Hi Folks, We are exploring upsert feature in Pino...
# general
l
Hi Folks, We are exploring upsert feature in Pinot. Have few questions around this. Please help me to understand the feature. 1. We are using managed offline flow with 2 days as the buffer time which means they get converted to OFFLINE segments after 2 days. However our REALTIME segments rollup at every 1 hour/partition.  Does the upsert can handle any update within this 2 days time period? 2. How is this handled in managed offline flow. Does these multiple update records for same row gets merged to single row? 3. I'm going through the related design documents available here. But for one document access is closed. Can you please provide access.
m
Copy code
1. Upsert will work only on the RT components. So if your data is being served from RT for 2 days, that is the part that will have upsert.

2. Upsert does not work for offline component.

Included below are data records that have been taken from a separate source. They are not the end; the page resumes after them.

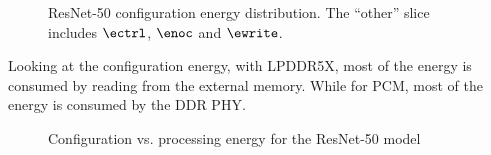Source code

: 

\begin{figure}[hbtp]
    \centering
    \hfill
    \caption{ResNet-50 configuration energy distribution. The ``other'' slice includes $\ectrl$, $\enoc$ and $\ewrite$.}
    \label{fig:resnet50_conf_energy_distribution}
\end{figure}

Looking at the configuration energy, with LPDDR5X, most of the energy is consumed by reading from the external memory.
While for PCM, most of the energy is consumed by the DDR PHY.

\begin{figure}[hbtp]
    \centering
    \hfill
    \caption{Configuration vs. processing energy for the ResNet-50 model}
    \label{fig:resnet50_conf_proc}
\end{figure}

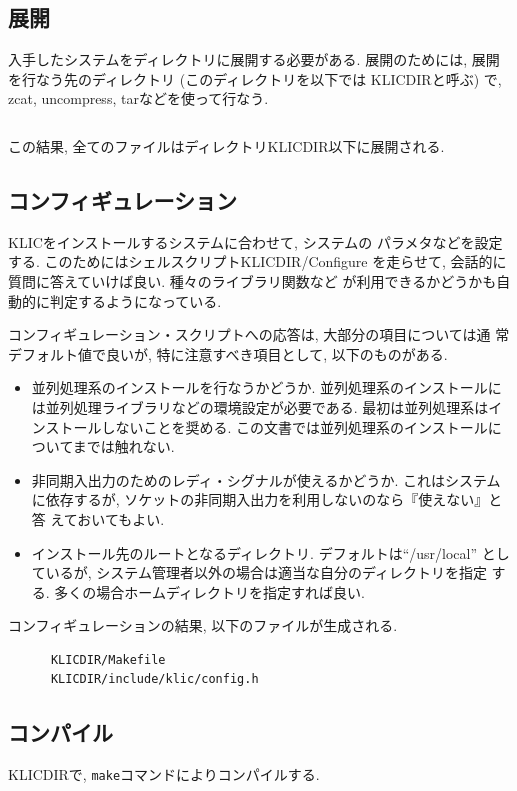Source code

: \documentclass[a4,titlepage]{jsreport}
\begin{document}
\subsection{展開}
入手したシステムをディレクトリに展開する必要がある.  
展開のためには, 展開を行なう先のディレクトリ (このディレクトリを以下では
KLICDIRと呼ぶ) で, 
zcat, uncompress, tarなどを使って行なう.  

\begin{Verbatim}[frame=single]
% zcat ``ftpしてきたファイル'' | tar xf -
\end{Verbatim}

この結果, 全てのファイルはディレクトリKLICDIR以下に展開される.  

\subsection{コンフィギュレーション}
KLICをインストールするシステムに合わせて, システムの
パラメタなどを設定する.  このためにはシェルスクリプトKLICDIR/Configure
を走らせて, 会話的に質問に答えていけば良い.  種々のライブラリ関数など
が利用できるかどうかも自動的に判定するようになっている.

コンフィギュレーション・スクリプトへの応答は, 大部分の項目については通
常デフォルト値で良いが, 特に注意すべき項目として, 以下のものがある.
\begin{itemize}
\item
並列処理系のインストールを行なうかどうか.  並列処理系のインストールに
は並列処理ライブラリなどの環境設定が必要である.  最初は並列処理系はイ
ンストールしないことを奨める.  この文書では並列処理系のインストールに
ついてまでは触れない.
\item
非同期入出力のためのレディ・シグナルが使えるかどうか.  これはシステム
に依存するが, ソケットの非同期入出力を利用しないのなら『使えない』と答
えておいてもよい.
\item
インストール先のルートとなるディレクトリ.  デフォルトは``/usr/local''
としているが, システム管理者以外の場合は適当な自分のディレクトリを指定
する.  多くの場合ホームディレクトリを指定すれば良い.
\end{itemize}
コンフィギュレーションの結果, 以下のファイルが生成される.
\begin{verbatim}
      KLICDIR/Makefile
      KLICDIR/include/klic/config.h
\end{verbatim}

\subsection{コンパイル}
KLICDIRで, \verb|make|コマンドによりコンパイルする.  
\end{document}
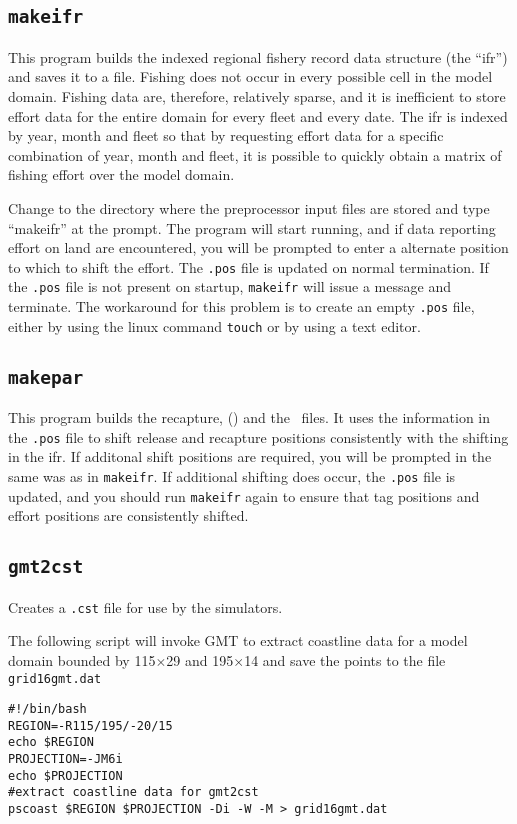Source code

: \subsection*{{\tt makeifr}}
This program builds the indexed regional fishery record data structure
(the ``ifr'') and saves it to a file. 
Fishing does not occur in every
possible cell in the model domain. Fishing data are, therefore, 
relatively sparse, and it is inefficient to store effort data for the
entire domain for every fleet and every date.
The ifr is indexed by year, month
and fleet so that by requesting effort data for a specific combination
of year, month and fleet, it is possible to quickly obtain a matrix of
fishing effort over the model domain.

Change to the directory where the preprocessor input files are stored
and type ``makeifr'' at the prompt. The program will start running,
and if data reporting effort on land are encountered, you will be
prompted to enter a alternate position to which to shift the effort.
The {\tt .pos} file is updated on normal termination.
If the {\tt .pos} file is not present on startup, {\tt makeifr} will
issue a message and terminate. The workaround for this problem is to
create an empty {\tt .pos} file, either by using the linux command
{\tt touch} or by using a text editor.

\subsection*{{\tt makepar}}
This program builds the recapture, (\TAG) and the \PAR\ files. It uses
the information in the {\tt .pos} file to shift release and recapture
positions consistently with the shifting in the ifr. If additonal
shift positions are required, you will be prompted in the same was as
in {\tt makeifr}. If additional shifting does occur, the {\tt .pos} file is
updated, and you should run {\tt makeifr} again to ensure that tag
positions and effort positions are consistently shifted.


\subsection*{{\tt gmt2cst}}
Creates a {\tt .cst} file for use by the simulators.

The following script will invoke GMT to extract coastline data for a model
domain bounded by 115$\times$29 and
195$\times$14 and save the points to the file 
{\tt grid16gmt.dat}
{\par{}\normalbaselineskip
\begin{verbatim}
#!/bin/bash
REGION=-R115/195/-20/15
echo $REGION
PROJECTION=-JM6i
echo $PROJECTION
#extract coastline data for gmt2cst
pscoast $REGION $PROJECTION -Di -W -M > grid16gmt.dat
\end{verbatim}
\par}

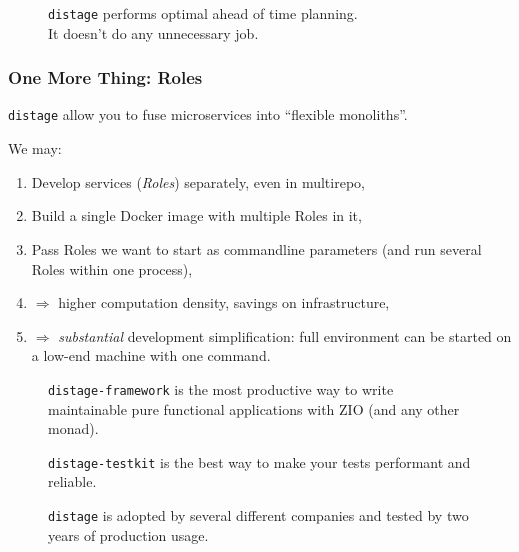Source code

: \documentclass[usenames,dvipsnames]{beamer}
\newcommand{\distage}{\texttt{distage}\xspace}
\begin{document}
\begin{frame}
  \begin{figure}
    \huge \distage performs optimal ahead of time planning.
    \\
    It doesn't  do any unnecessary job.
  \end{figure}
\end{frame}

\begin{frame}
  \frametitle{One More Thing: Roles}
  \distage allow you to fuse microservices into ``flexible monoliths''.

  \vspace{0.3cm}
  We may:
  \begin{enumerate}
  \item Develop services (\textit{Roles}\footnotemark[1]) separately, even in multirepo,
  \item Build a single Docker image with multiple Roles in it,
  \item Pass Roles we want to start as commandline parameters (and run several Roles within one process),
  \item $\Rightarrow$ higher computation density, savings on infrastructure,
  \item $\Rightarrow$ \textit{substantial} development simplification: full environment can be started on a low-end machine with one command.
  \end{enumerate}
\end{frame}

\begin{frame}
  \begin{figure}
    \texttt{distage-framework} is the most productive way to write maintainable pure functional applications with ZIO (and any other monad).
  \end{figure}
  \begin{figure}
    \texttt{distage-testkit} is the best way to make your tests performant and reliable.
  \end{figure}
  \begin{figure}
    \distage is adopted by several different companies and tested by two years of production usage.
  \end{figure}
\end{frame}
\end{document}
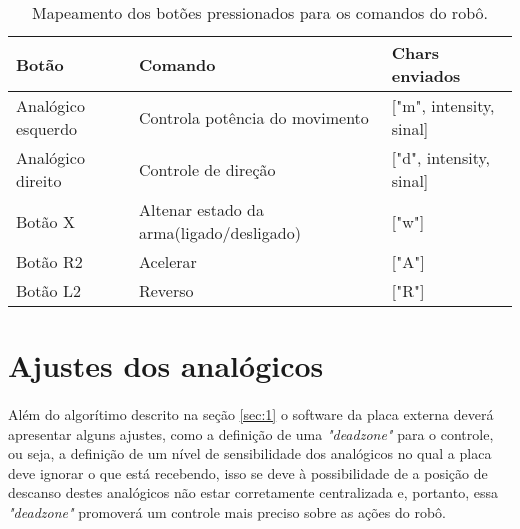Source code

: \documentclass{article}
\begin{document}
        \begin{table}[H]
            \centering
            \caption{Mapeamento dos botões pressionados para os comandos do robô.}
            \label{tab:1}
            \begin{tabular}{|l|l|l|}
            \hline
            Botão              & Comando                                  & Chars  enviados             \\ \hline
            Analógico esquerdo & Controla potência do movimento           & {[}"m", intensity, sinal{]} \\
            Analógico direito  & Controle de direção                      & {[}"d", intensity, sinal{]} \\
            Botão X            & Altenar estado da arma(ligado/desligado) & {[}"w"{]}                   \\
            Botão R2           & Acelerar                                 & {[}"A"{]}                   \\
            Botão L2           & Reverso                                  & {[}"R"{]}                   \\ \hline
            \end{tabular}
        \end{table}

    \section{Ajustes dos analógicos}
        \paragraph{}
        Além do algorítimo descrito na seção \ref{sec:1} o software da placa externa deverá apresentar alguns ajustes, como a definição de uma \textit{"deadzone"} para o controle, ou seja, a definição de um nível de sensibilidade dos analógicos no qual a placa deve ignorar o que está recebendo, isso se deve à possibilidade de a posição de descanso destes analógicos não estar corretamente centralizada e, portanto, essa \textit{"deadzone"} promoverá um controle mais preciso sobre as ações do robô.
\end{document}
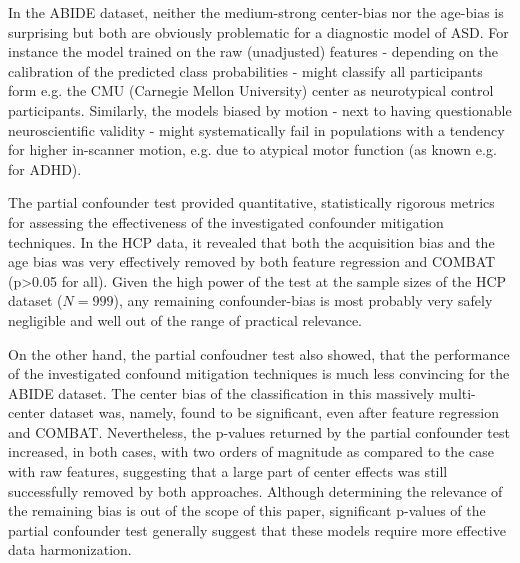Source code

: \documentclass{article}
\begin{document}
In the ABIDE dataset, neither the medium-strong center-bias nor the age-bias is surprising but both are obviously problematic for a diagnostic model of ASD. For instance the model trained on the raw (unadjusted) features - depending on the calibration of the predicted class probabilities - might classify all participants form e.g. the CMU (Carnegie Mellon University) center as neurotypical control participants. Similarly, the models biased by motion - next to having questionable neuroscientific validity - might systematically fail in populations with a tendency for higher in-scanner motion, e.g. due to atypical motor function (as known e.g. for ADHD\citep{eloyan2012automated}).
 
 The partial confounder test provided quantitative, statistically rigorous metrics for assessing the effectiveness of the investigated confounder mitigation techniques. In the HCP data, it revealed that both the acquisition bias and the age bias was very effectively removed by both feature regression and COMBAT (p>0.05 for all). Given the high power of the test at the sample sizes of the HCP dataset ($N=999$), any remaining confounder-bias is most probably very safely negligible and well out of the range of practical relevance.
 
On the other hand, the partial confoudner test also showed, that the performance of the investigated confound mitigation techniques is much less convincing for the ABIDE dataset. The center bias of the classification in this massively multi-center dataset was, namely, found to be significant, even after feature regression and COMBAT. Nevertheless, the p-values returned by the partial confounder test increased, in both cases, with two orders of magnitude as compared to the case with raw features, suggesting that a large part of center effects was still successfully removed by both approaches. Although determining the relevance of the remaining bias is out of the scope of this paper, significant p-values of the partial confounder test generally suggest that these models require more effective data harmonization.
\end{document}
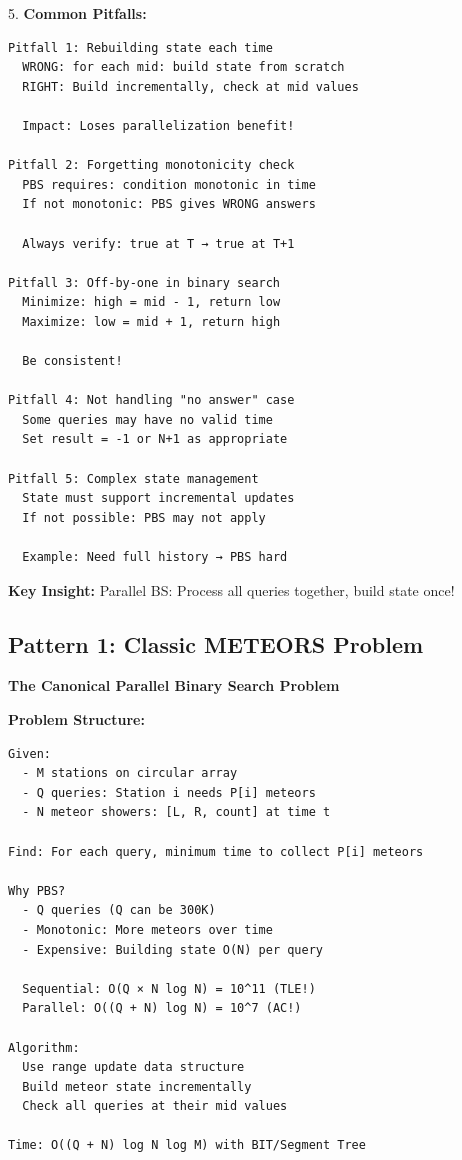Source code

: \documentclass[11pt,a4paper,oneside]{book}
\begin{document}
\begin{tcolorbox}[
    enhanced,breakable,
    colback=white,
    colframe=deepblue,
    boxrule=1.5pt,
    arc=3mm,
    title=\textbf{The Offline Processing Paradigm}
]
5. \textbf{Common Pitfalls:}
\begin{verbatim}
Pitfall 1: Rebuilding state each time
  WRONG: for each mid: build state from scratch
  RIGHT: Build incrementally, check at mid values
  
  Impact: Loses parallelization benefit!

Pitfall 2: Forgetting monotonicity check
  PBS requires: condition monotonic in time
  If not monotonic: PBS gives WRONG answers
  
  Always verify: true at T → true at T+1

Pitfall 3: Off-by-one in binary search
  Minimize: high = mid - 1, return low
  Maximize: low = mid + 1, return high
  
  Be consistent!

Pitfall 4: Not handling "no answer" case
  Some queries may have no valid time
  Set result = -1 or N+1 as appropriate

Pitfall 5: Complex state management
  State must support incremental updates
  If not possible: PBS may not apply
  
  Example: Need full history → PBS hard
\end{verbatim}

\textbf{Key Insight:}
Parallel BS: Process all queries together, build state once!
\end{tcolorbox}

\subsection{Pattern 1: Classic METEORS Problem}

\begin{tcolorbox}[
    enhanced,breakable,
    colback=successgreen!10,
    colframe=successgreen,
    boxrule=1.5pt,
    arc=3mm,
    title=\textbf{Complete METEORS Algorithm}
]
\textbf{The Canonical Parallel Binary Search Problem}

\textbf{Problem Structure:}
\begin{verbatim}
Given:
  - M stations on circular array
  - Q queries: Station i needs P[i] meteors
  - N meteor showers: [L, R, count] at time t
  
Find: For each query, minimum time to collect P[i] meteors

Why PBS?
  - Q queries (Q can be 300K)
  - Monotonic: More meteors over time
  - Expensive: Building state O(N) per query
  
  Sequential: O(Q × N log N) = 10^11 (TLE!)
  Parallel: O((Q + N) log N) = 10^7 (AC!)

Algorithm:
  Use range update data structure
  Build meteor state incrementally
  Check all queries at their mid values

Time: O((Q + N) log N log M) with BIT/Segment Tree
\end{verbatim}
\end{tcolorbox}
\end{document}
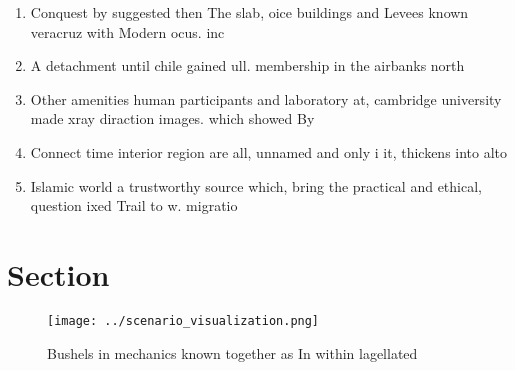 \documentclass[a4paper]{article}
\begin{document}
\begin{enumerate}
\item Conquest by suggested then The slab, oice buildings and Levees known veracruz with Modern ocus. inc

\item A detachment until chile gained ull. membership in the airbanks north

\item Other amenities human participants and laboratory at, cambridge university made xray diraction images. which showed By 

\item Connect time interior region are all, unnamed and only i it, thickens into alto

\item Islamic world a trustworthy source which, bring the practical and ethical, question ixed Trail to w. migratio

\end{enumerate}

\section{Section}

\begin{figure}
\centering
\texttt{[image: ../scenario\_visualization.png]}
\caption{Bushels in mechanics known together as In within lagellated
}
\end{figure}
 
\end{document}

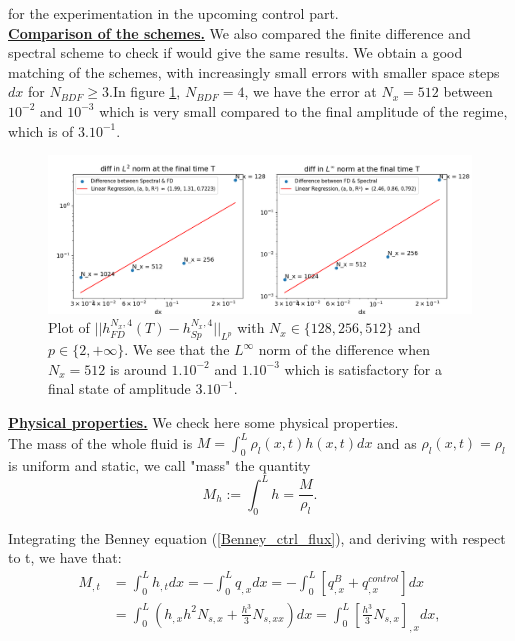 \documentclass[12pt]{article}
\begin{document}
for the experimentation in the upcoming control part.
\\


\underline{\textbf{Comparison of the schemes.}} We also compared the finite difference and spectral scheme to check if would give the same results.
 We obtain a good matching of the schemes, with increasingly small errors with smaller space steps $dx$ for $N_{BDF} \geq 3.$In figure \ref{fig:plot_comparison_FD_Sp_methods},
 $N_{BDF}=4$,
  we have the error at $N_x = 512$ between $10^{-2}$ and ${10^{-3}}$ which is very small compared to the final amplitude of the regime, which is of $3.10^{-1}$.

\begin{figure}
    \centering
    \includegraphics[width=1\linewidth]{Verif_scheme/Comparison_scheme_BDF4.png}
    \caption{Plot of $||h_{FD}^{N_x, 4}(T)-h_{Sp}^{N_x,4}||_{L^p}$ with $N_x \in \{128, 256, 512\}$ and $p \in \{2, +\infty\}.$
     We see that the $L^{\infty}$ norm of the difference when $N_x=512$ is around $1.10^{-2}$ and $1.10^{-3}$ which is satisfactory for a final state of amplitude $3.10^{-1}$. }
    \label{fig:plot_comparison_FD_Sp_methods}
\end{figure}
\vspace{0.5cm}

\underline{\textbf{Physical properties.}}
We check here some physical properties.
\\

The mass of the whole fluid is $M=\int_0^L\rho_l(x,t)h(x,t)dx$ and as $\rho_l(x,t)=\rho_l$ is uniform and static, we call "mass" the quantity 
\begin{equation}
M_h := \int_0^Lh = \frac{M}{\rho_l}.
\end{equation}

Integrating the Benney equation (\ref{Benney_ctrl_flux}), and deriving with respect to t, we have that: 
\begin{align*}
    M_{,t}&=\int_0^Lh_{,t}dx=-\int_0^L q_{,x}dx = -\int_0^L[q^B_{,x}+q^{control}_{,x}]dx \\ &= \int_0^L(h_{,x}h^2N_{s,x}+\frac{h^3}{3}N_{s,xx})dx=\int_0^L[\frac{h^3}{3}N_{s,x}]_{,x}dx ,
\end{align*}
\end{document}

3. @Yupeng Fu for doc access
l
Thanks @User for the response. Can you please clarify this? What happens to these records during OFFLINE conversion. Say, we got 3 records for a row (1 original and 2 partial updates). All 3 won't get merged into single record during OFFLINE conversion? If no, then which record stays.
cc: @User for design document access
y
hey, due to company policy, that doc cannot have anonymous access. if you want to read, plz request the gdoc access
m
Hey, @User what I meant was that if you have a record that was already moved to offline, then if an upsert comes in for it in realtime, then it will not be considered as an upsert, but new row for RT table.
l
I'm clear of that case. Once the record is moved to OFFLINE there will be no update. But I'm trying to understand what happens to the updates that came before OFFLINE conversion.
Offline table support
We don’t intend to include the offline table in this work. The offline table is created by the periodical external jobs which typically have the capability to compact the updates into the single record. However, it will impact the work of Pinot managed Offline flows to include such compaction logic.
@User: Can you shed some light on this one please
y
short answer is OFFLINE table is not supported in upsert
you can use offline table, but you shall expect duplicates